■ What this task involves ■
Write out the entries once more, exactly as they appear.

■ Input ■
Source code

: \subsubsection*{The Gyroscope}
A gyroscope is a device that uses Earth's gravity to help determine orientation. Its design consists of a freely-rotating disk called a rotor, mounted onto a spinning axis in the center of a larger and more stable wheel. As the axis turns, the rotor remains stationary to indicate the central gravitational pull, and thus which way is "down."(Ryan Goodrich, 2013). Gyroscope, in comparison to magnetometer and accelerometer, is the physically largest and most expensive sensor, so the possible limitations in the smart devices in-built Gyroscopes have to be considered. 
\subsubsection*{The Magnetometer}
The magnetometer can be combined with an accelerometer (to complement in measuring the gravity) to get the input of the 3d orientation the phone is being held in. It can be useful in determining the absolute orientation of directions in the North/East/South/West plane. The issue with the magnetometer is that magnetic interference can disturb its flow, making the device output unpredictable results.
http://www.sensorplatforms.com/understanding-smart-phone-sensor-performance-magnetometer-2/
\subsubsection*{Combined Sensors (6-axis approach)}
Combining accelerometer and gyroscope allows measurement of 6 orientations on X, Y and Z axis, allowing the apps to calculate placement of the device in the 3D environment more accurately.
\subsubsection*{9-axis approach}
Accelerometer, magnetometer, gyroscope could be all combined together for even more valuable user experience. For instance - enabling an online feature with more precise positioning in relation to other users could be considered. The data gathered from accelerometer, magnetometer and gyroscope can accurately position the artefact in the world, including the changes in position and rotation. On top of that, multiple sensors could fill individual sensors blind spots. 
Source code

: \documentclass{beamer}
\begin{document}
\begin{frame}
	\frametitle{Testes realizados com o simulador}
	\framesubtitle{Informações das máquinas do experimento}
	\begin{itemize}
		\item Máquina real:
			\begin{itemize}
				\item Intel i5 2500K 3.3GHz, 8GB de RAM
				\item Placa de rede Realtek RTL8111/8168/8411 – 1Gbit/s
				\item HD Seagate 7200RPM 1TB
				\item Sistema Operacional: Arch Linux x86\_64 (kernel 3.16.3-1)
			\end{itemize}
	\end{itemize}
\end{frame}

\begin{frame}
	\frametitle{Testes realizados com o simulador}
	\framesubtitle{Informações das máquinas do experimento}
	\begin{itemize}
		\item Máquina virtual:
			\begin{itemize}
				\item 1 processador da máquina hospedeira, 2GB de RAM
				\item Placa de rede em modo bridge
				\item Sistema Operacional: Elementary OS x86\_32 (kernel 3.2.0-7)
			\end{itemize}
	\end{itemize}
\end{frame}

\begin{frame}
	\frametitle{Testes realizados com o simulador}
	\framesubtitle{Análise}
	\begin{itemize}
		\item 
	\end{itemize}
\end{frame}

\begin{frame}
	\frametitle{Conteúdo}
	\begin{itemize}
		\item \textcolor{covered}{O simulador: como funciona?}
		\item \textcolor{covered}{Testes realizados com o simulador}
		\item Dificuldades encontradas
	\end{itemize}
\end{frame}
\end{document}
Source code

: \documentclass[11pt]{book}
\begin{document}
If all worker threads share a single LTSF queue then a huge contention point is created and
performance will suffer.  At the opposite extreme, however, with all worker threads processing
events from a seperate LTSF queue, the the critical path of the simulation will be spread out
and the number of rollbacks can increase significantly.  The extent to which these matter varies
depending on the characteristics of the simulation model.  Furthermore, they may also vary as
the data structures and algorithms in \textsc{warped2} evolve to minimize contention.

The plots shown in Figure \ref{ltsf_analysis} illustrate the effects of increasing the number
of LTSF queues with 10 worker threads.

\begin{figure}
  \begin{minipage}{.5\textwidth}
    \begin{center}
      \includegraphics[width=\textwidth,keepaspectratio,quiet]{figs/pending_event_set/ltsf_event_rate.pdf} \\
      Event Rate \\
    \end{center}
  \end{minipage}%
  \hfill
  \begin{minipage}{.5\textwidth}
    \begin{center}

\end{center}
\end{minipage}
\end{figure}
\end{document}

■ Reply ■
Source code

: \subsubsection*{The Gyroscope}
A gyroscope is a device that uses Earth's gravity to help determine orientation. Its design consists of a freely-rotating disk called a rotor, mounted onto a spinning axis in the center of a larger and more stable wheel. As the axis turns, the rotor remains stationary to indicate the central gravitational pull, and thus which way is "down."(Ryan Goodrich, 2013). Gyroscope, in comparison to magnetometer and accelerometer, is the physically largest and most expensive sensor, so the possible limitations in the smart devices in-built Gyroscopes have to be considered. 
\subsubsection*{The Magnetometer}
The magnetometer can be combined with an accelerometer (to complement in measuring the gravity) to get the input of the 3d orientation the phone is being held in. It can be useful in determining the absolute orientation of directions in the North/East/South/West plane. The issue with the magnetometer is that magnetic interference can disturb its flow, making the device output unpredictable results.
http://www.sensorplatforms.com/understanding-smart-phone-sensor-performance-magnetometer-2/
\subsubsection*{Combined Sensors (6-axis approach)}
Combining accelerometer and gyroscope allows measurement of 6 orientations on X, Y and Z axis, allowing the apps to calculate placement of the device in the 3D environment more accurately.
\subsubsection*{9-axis approach}
Accelerometer, magnetometer, gyroscope could be all combined together for even more valuable user experience. For instance - enabling an online feature with more precise positioning in relation to other users could be considered. The data gathered from accelerometer, magnetometer and gyroscope can accurately position the artefact in the world, including the changes in position and rotation. On top of that, multiple sensors could fill individual sensors blind spots. 
Source code

: \documentclass{beamer}
\begin{document}
\begin{frame}
	\frametitle{Testes realizados com o simulador}
	\framesubtitle{Informações das máquinas do experimento}
	\begin{itemize}
		\item Máquina real:
			\begin{itemize}
				\item Intel i5 2500K 3.3GHz, 8GB de RAM
				\item Placa de rede Realtek RTL8111/8168/8411 – 1Gbit/s
				\item HD Seagate 7200RPM 1TB
				\item Sistema Operacional: Arch Linux x86\_64 (kernel 3.16.3-1)
			\end{itemize}
	\end{itemize}
\end{frame}

\begin{frame}
	\frametitle{Testes realizados com o simulador}
	\framesubtitle{Informações das máquinas do experimento}
	\begin{itemize}
		\item Máquina virtual:
			\begin{itemize}
				\item 1 processador da máquina hospedeira, 2GB de RAM
				\item Placa de rede em modo bridge
				\item Sistema Operacional: Elementary OS x86\_32 (kernel 3.2.0-7)
			\end{itemize}
	\end{itemize}
\end{frame}

\begin{frame}
	\frametitle{Testes realizados com o simulador}
	\framesubtitle{Análise}
	\begin{itemize}
		\item 
	\end{itemize}
\end{frame}

\begin{frame}
	\frametitle{Conteúdo}
	\begin{itemize}
		\item \textcolor{covered}{O simulador: como funciona?}
		\item \textcolor{covered}{Testes realizados com o simulador}
		\item Dificuldades encontradas
	\end{itemize}
\end{frame}
\end{document}
Source code

: \documentclass[11pt]{book}
\begin{document}
If all worker threads share a single LTSF queue then a huge contention point is created and
performance will suffer.  At the opposite extreme, however, with all worker threads processing
events from a seperate LTSF queue, the the critical path of the simulation will be spread out
and the number of rollbacks can increase significantly.  The extent to which these matter varies
depending on the characteristics of the simulation model.  Furthermore, they may also vary as
the data structures and algorithms in \textsc{warped2} evolve to minimize contention.

The plots shown in Figure \ref{ltsf_analysis} illustrate the effects of increasing the number
of LTSF queues with 10 worker threads.

\begin{figure}
  \begin{minipage}{.5\textwidth}
    \begin{center}
      \includegraphics[width=\textwidth,keepaspectratio,quiet]{figs/pending_event_set/ltsf_event_rate.pdf} \\
      Event Rate \\
    \end{center}
  \end{minipage}%
  \hfill
  \begin{minipage}{.5\textwidth}
    \begin{center}

\end{center}
\end{minipage}
\end{figure}
\end{document}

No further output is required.